Il Cerchio di Moon e Ale

post 9

Ci sono giorni, come questo, in cui penso che l’amicizia sia fondamentale per una persona. Almeno lo è per una persona come me. 

Devo essere sincera, non ho sempre creduto ciecamente nell’amicizia, l’ho sempre considerata una cosa fasulla, un po’ come l’amore. La mia militanza nel Partito dei cinici è stata ferrea, è stato tutto un Yes Sir! dall’età di tredici anni, più o meno, dall’età della mia prime delusioni, amicizia e amore, roba che forse era influenzata dagli ormoni ballerini e dall’ingenuità, insomma la mia prima cotta mi disse che somigliavo a un ranocchio, la mia prima amica mi ha tradito fregandosi il merito di un progetto a cui io avevo lavorato da sola. Un inizio con il piede sbagliato nella Moonlife. 

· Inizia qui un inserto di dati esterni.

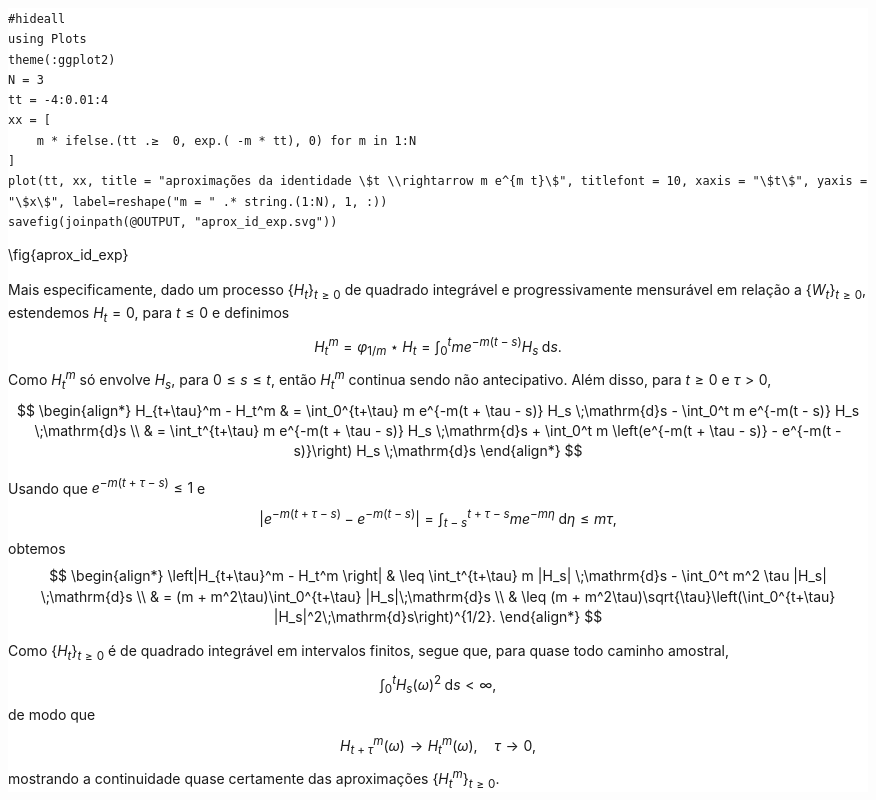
 ```julia:aprox_id_exp
#hideall
using Plots
theme(:ggplot2)
N = 3
tt = -4:0.01:4
xx = [
    m * ifelse.(tt .≥  0, exp.( -m * tt), 0) for m in 1:N
]
plot(tt, xx, title = "aproximações da identidade \$t \\rightarrow m e^{m t}\$", titlefont = 10, xaxis = "\$t\$", yaxis = "\$x\$", label=reshape("m = " .* string.(1:N), 1, :))
savefig(joinpath(@OUTPUT, "aprox_id_exp.svg"))
```
\fig{aprox_id_exp}

Mais especificamente, dado um processo $\{H_t\}_{t \geq 0}$ de quadrado integrável e progressivamente mensurável em relação a $\{W_t\}_{t \geq 0},$ estendemos $H_t = 0,$ para $t \leq 0$ e definimos
$$
H_t^m = \varphi_{1/m} \star H_t = \int_0^t m e^{-m(t - s)} H_s \;\mathrm{d}s.
$$
Como $H_t^m$ só envolve $H_s,$ para $0\leq s \leq t,$ então $H_t^m$ continua sendo não antecipativo. Além disso, para $t \geq 0$ e $\tau > 0,$
$$
\begin{align*}
H_{t+\tau}^m - H_t^m & = \int_0^{t+\tau} m e^{-m(t + \tau - s)} H_s \;\mathrm{d}s - \int_0^t m e^{-m(t - s)} H_s \;\mathrm{d}s \\
& = \int_t^{t+\tau} m e^{-m(t + \tau - s)} H_s \;\mathrm{d}s + \int_0^t m \left(e^{-m(t + \tau - s)} - e^{-m(t - s)}\right) H_s \;\mathrm{d}s
\end{align*}
$$

Usando que $e^{-m(t + \tau - s)} \leq 1$ e
$$
\left|e^{-m(t + \tau - s)} - e^{-m(t - s)}\right| = \int_{t - s}^{t + \tau - s} m e^{-m\eta}\;\mathrm{d}\eta \leq m \tau,
$$
obtemos
$$
\begin{align*}
\left|H_{t+\tau}^m - H_t^m \right| & \leq \int_t^{t+\tau} m |H_s| \;\mathrm{d}s - \int_0^t m^2 \tau |H_s| \;\mathrm{d}s \\
& = (m + m^2\tau)\int_0^{t+\tau} |H_s|\;\mathrm{d}s \\
& \leq (m + m^2\tau)\sqrt{\tau}\left(\int_0^{t+\tau} |H_s|^2\;\mathrm{d}s\right)^{1/2}.
\end{align*}
$$

Como $\{H_t\}_{t\geq 0}$ é de quadrado integrável em intervalos finitos, segue que, para quase todo caminho amostral,
$$
\int_0^t H_s(\omega)^2 \;\mathrm{d}s < \infty,
$$
de modo que
$$
H_{t + \tau}^m(\omega) \rightarrow H_t^m(\omega), \quad \tau \rightarrow 0,
$$
mostrando a continuidade quase certamente das aproximações $\{H_t^m\}_{t \geq 0}.$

Poi a vent’anni ho conosciuto Ale. La donna migliore che conosca. La persona migliore che conosca. L’essere vivente migliore che conosca. 

Ale è. Punto. Senza dire altro.  

È completamente diversa da me.

Ma non mi giudica.

È una grande ascoltatrice.

Ma ama parlarmi di sè.

È un’amante della birra.

E questo ci accomuna.

Lei è semplicemente la mia anima gemella, esiste solo per me, e io mi sento di esistere solo per lei. Ma abbiamo delle vite completamente separate. È qualcosa che faccio fatica a spiegare. 

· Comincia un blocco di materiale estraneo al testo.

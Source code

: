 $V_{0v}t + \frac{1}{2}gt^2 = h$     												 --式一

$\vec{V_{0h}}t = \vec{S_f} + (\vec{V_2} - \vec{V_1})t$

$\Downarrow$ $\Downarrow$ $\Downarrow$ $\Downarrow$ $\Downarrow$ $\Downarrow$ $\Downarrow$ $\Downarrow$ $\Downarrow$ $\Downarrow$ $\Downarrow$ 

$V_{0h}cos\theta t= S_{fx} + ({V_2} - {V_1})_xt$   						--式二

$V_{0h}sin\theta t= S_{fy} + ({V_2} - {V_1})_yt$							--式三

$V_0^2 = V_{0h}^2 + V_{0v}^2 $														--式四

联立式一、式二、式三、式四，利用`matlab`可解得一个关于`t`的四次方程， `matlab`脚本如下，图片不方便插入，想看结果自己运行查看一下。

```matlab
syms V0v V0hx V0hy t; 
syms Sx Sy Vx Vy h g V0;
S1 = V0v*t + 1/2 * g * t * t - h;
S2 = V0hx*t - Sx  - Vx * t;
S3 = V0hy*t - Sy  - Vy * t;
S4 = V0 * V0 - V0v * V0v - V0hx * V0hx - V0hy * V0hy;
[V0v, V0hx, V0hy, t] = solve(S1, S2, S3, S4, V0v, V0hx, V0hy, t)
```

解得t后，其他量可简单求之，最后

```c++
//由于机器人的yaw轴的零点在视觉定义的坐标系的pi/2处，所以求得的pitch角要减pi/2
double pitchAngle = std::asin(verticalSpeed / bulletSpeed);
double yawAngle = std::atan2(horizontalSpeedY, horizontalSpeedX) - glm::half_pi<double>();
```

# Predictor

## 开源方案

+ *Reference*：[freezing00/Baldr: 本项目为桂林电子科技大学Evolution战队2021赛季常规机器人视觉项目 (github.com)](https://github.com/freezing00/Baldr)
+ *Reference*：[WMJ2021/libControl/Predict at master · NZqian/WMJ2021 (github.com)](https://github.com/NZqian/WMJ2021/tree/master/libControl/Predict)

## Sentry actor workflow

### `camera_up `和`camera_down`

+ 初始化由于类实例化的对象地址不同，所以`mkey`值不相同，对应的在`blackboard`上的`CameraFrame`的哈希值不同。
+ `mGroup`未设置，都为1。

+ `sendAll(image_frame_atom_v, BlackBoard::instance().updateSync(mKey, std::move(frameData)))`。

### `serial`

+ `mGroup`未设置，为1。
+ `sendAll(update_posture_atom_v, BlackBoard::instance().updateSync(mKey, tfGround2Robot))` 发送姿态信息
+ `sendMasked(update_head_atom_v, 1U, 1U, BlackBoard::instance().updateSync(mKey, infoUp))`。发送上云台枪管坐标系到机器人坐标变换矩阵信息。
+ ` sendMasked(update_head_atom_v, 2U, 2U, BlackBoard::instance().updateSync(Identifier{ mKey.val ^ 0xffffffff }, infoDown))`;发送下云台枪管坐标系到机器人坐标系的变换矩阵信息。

Visto che mia madre si è scoperta lesbica a cinquant’anni, come è ovvio e di rito, mi sono fatta delle domande. Non che non me lo fossi poste anche prima, la mia generazione lo ha imposto di sicuro, meno forse della generazione di mia figlia, ma più di quella dei miei genitori. E queste domande me le sono poste con lei. Era l’unica a cui potevo affidarmi. Abbiamo risolto con lo stesso pensiero: è come se ci amassimo, ma senza l’urgenza che mette addosso il sesso. È come un amore platonico. E io la catalogo come Amicizia vera. 

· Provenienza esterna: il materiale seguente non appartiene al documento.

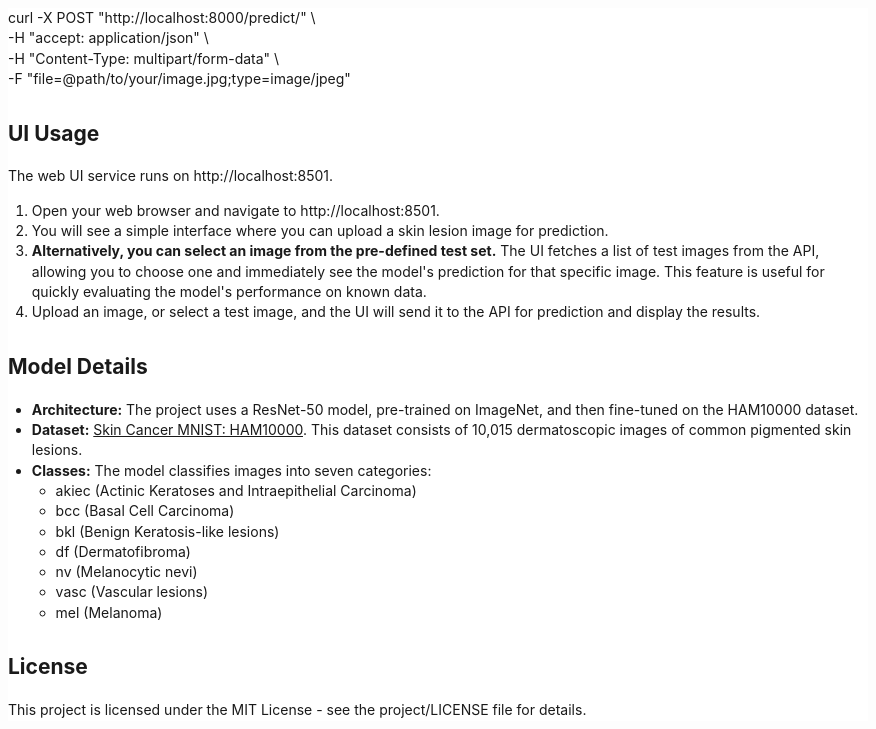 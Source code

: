 curl \-X POST "http://localhost:8000/predict/" \\  
     \-H "accept: application/json" \\  
     \-H "Content-Type: multipart/form-data" \\  
     \-F "file=@path/to/your/image.jpg;type=image/jpeg"

## **UI Usage**

The web UI service runs on http://localhost:8501.

1. Open your web browser and navigate to http://localhost:8501.  
2. You will see a simple interface where you can upload a skin lesion image for prediction.  
3. **Alternatively, you can select an image from the pre-defined test set.** The UI fetches a list of test images from the API, allowing you to choose one and immediately see the model's prediction for that specific image. This feature is useful for quickly evaluating the model's performance on known data.  
4. Upload an image, or select a test image, and the UI will send it to the API for prediction and display the results.

## **Model Details**

* **Architecture:** The project uses a ResNet-50 model, pre-trained on ImageNet, and then fine-tuned on the HAM10000 dataset.  
* **Dataset:** [Skin Cancer MNIST: HAM10000](https://www.kaggle.com/datasets/kmader/skin-cancer-mnist-ham10000). This dataset consists of 10,015 dermatoscopic images of common pigmented skin lesions.  
* **Classes:** The model classifies images into seven categories:  
  * akiec (Actinic Keratoses and Intraepithelial Carcinoma)  
  * bcc (Basal Cell Carcinoma)  
  * bkl (Benign Keratosis-like lesions)  
  * df (Dermatofibroma)  
  * nv (Melanocytic nevi)  
  * vasc (Vascular lesions)  
  * mel (Melanoma)

## **License**

This project is licensed under the MIT License \- see the project/LICENSE file for details. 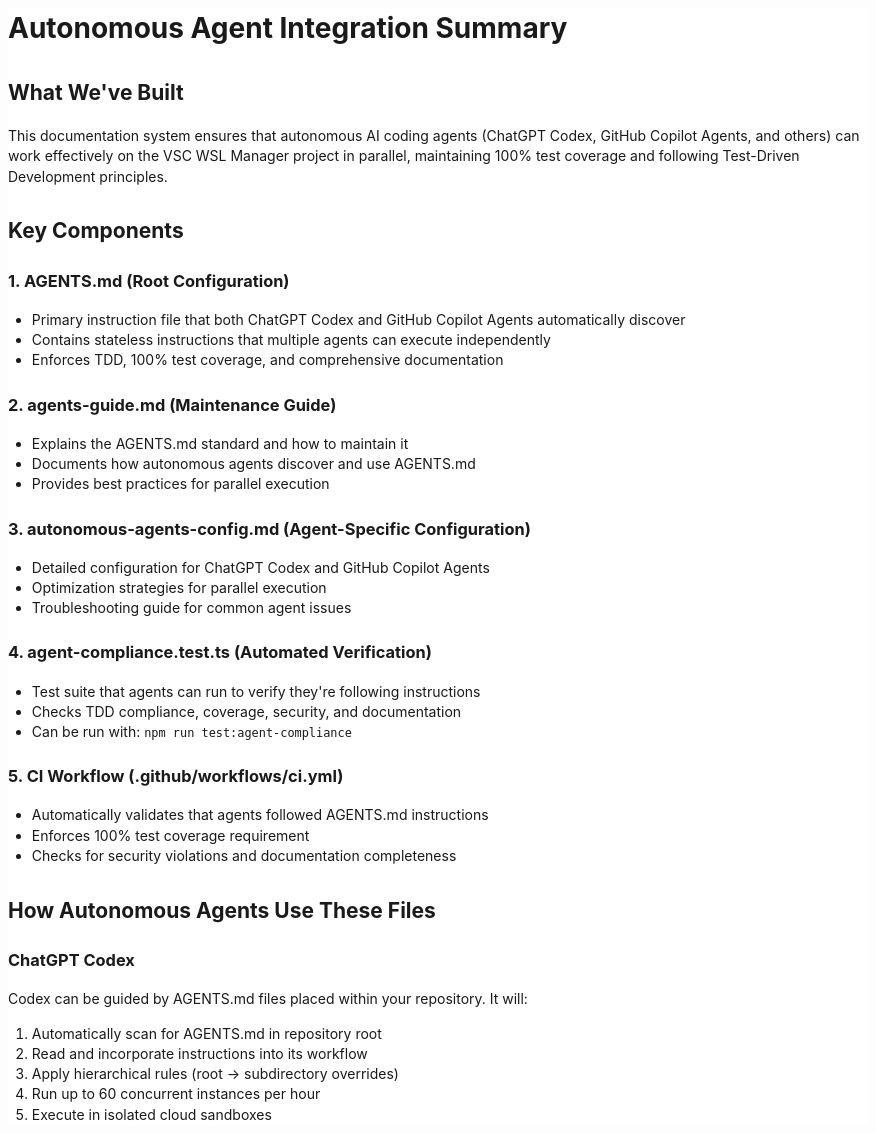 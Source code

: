 # Autonomous Agent Integration Summary

## What We've Built

This documentation system ensures that autonomous AI coding agents (ChatGPT Codex, GitHub Copilot Agents, and others) can work effectively on the VSC WSL Manager project in parallel, maintaining 100% test coverage and following Test-Driven Development principles.

## Key Components

### 1. **AGENTS.md** (Root Configuration)
- Primary instruction file that both ChatGPT Codex and GitHub Copilot Agents automatically discover
- Contains stateless instructions that multiple agents can execute independently
- Enforces TDD, 100% test coverage, and comprehensive documentation

### 2. **agents-guide.md** (Maintenance Guide)
- Explains the AGENTS.md standard and how to maintain it
- Documents how autonomous agents discover and use AGENTS.md
- Provides best practices for parallel execution

### 3. **autonomous-agents-config.md** (Agent-Specific Configuration)
- Detailed configuration for ChatGPT Codex and GitHub Copilot Agents
- Optimization strategies for parallel execution
- Troubleshooting guide for common agent issues

### 4. **agent-compliance.test.ts** (Automated Verification)
- Test suite that agents can run to verify they're following instructions
- Checks TDD compliance, coverage, security, and documentation
- Can be run with: `npm run test:agent-compliance`

### 5. **CI Workflow** (.github/workflows/ci.yml)
- Automatically validates that agents followed AGENTS.md instructions
- Enforces 100% test coverage requirement
- Checks for security violations and documentation completeness

## How Autonomous Agents Use These Files

### ChatGPT Codex

Codex can be guided by AGENTS.md files placed within your repository. It will:
1. Automatically scan for AGENTS.md in repository root
2. Read and incorporate instructions into its workflow
3. Apply hierarchical rules (root → subdirectory overrides)
4. Run up to 60 concurrent instances per hour
5. Execute in isolated cloud sandboxes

Dopo di lei ne ho cercate altre. 

Nessuna è come lei, sia donna che uomo, ma ho scoperto altre forme d’amore che non pensavo possibili. E devo tutto ad Ale. 

Ora posso parlare di Cerchia, un po’ come se fossi in Google +, ma nella realtà. Ho scoperto che ci sono persone che faccio entrare nella mia zona, un cerchio che traccio intorno a me e che TDL chiama Cerchio di Moon (C.M.). Quelle persone sono dentro. E per uscire dal CM ci sono solo due possibilità: o la fai immensa (il mio ex ne è uscito proprio così) o te ne vuoi andare. 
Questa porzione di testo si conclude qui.